Cependant, le philosophe n'avait pas mêlé sa voix au concert général des félicitations. Les bras croisés, les yeux à demi clos, un sourire ironique sur les lèvres, il ne semblait pas plus approuver les complimenteurs que le complimenté.
Celui-ci se leva alors, lui mit la main sur l'épaule, et, d'une voix qui semblait moins calme que d'habitude: «Suis-je donc trop vieux pour me marier? lui demanda-t-il.
– Non.
– Trop jeune?
– Pas davantage.
– Tu trouves que j'ai tort?
– Peut-être!
– Celle que j'ai choisie, et que tu connais, a tout ce qu'il faut pour me rendre heureux.
– Je le sais.
– Eh bien?…
– C'est toi qui n'as pas tout ce qu'il faut pour l'être! S'ennuyer seul dans la vie, c'est mauvais! S'ennuyer à deux, c'est pire!
– Je ne serai donc jamais heureux?…
– Non, tant que tu n'auras pas connu le malheur!

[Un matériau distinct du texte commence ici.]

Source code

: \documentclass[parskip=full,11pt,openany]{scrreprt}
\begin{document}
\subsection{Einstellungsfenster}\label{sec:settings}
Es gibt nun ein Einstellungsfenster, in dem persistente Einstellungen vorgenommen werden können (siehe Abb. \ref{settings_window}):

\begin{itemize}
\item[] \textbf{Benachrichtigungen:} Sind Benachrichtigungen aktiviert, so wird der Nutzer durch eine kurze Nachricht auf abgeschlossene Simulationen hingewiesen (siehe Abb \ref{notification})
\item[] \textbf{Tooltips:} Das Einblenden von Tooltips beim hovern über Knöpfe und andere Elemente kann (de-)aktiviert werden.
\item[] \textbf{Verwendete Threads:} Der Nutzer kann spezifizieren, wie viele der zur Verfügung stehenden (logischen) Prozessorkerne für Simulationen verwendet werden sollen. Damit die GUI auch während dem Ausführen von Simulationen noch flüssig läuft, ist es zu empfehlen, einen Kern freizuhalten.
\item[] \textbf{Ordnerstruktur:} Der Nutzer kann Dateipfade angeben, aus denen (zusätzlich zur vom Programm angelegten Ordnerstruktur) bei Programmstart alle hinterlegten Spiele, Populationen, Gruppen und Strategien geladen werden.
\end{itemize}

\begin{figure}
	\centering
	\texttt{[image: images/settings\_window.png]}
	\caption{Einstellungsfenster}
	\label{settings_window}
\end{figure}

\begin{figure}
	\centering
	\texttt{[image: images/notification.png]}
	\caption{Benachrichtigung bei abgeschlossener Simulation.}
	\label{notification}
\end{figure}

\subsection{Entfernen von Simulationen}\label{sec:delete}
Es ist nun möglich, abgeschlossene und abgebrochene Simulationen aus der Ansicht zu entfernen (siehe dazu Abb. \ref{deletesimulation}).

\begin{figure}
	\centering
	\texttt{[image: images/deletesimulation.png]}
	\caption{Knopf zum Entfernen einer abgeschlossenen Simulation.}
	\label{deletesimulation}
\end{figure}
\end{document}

– Le malheur ne peut m'atteindre!
– Tant pis, car alors tu es incurable!
– Ah! ces philosophes! s'écria le plus jeune des convives. Il ne faut pas les écouter. Ce sont des machines à théories! Ils en fabriquent de toute sorte! Pure camelote, qui ne vaut rien à l'user! Marie-toi, marie-toi, ami! J'en ferais autant, si je n'avais fait vœu de ne jamais rien faire! Marie-toi, et, comme disent nos poètes, puissent les deux phénix t'apparaître toujours tendrement unis! Mes amis, je bois au bonheur de notre hôte!
– Et moi, répondit le philosophe, je bois à la prochaine intervention de quelque divinité protectrice, qui, pour le rendre heureux, le fasse passer par l'épreuve du malheur!»
Sur ce toast assez bizarre, les convives se levèrent, rapprochèrent leurs poings comme eussent fait des boxeurs au moment de la lutte; puis, après les avoir successivement baissés et remontés en inclinant la tête, ils prirent congé les uns des autres.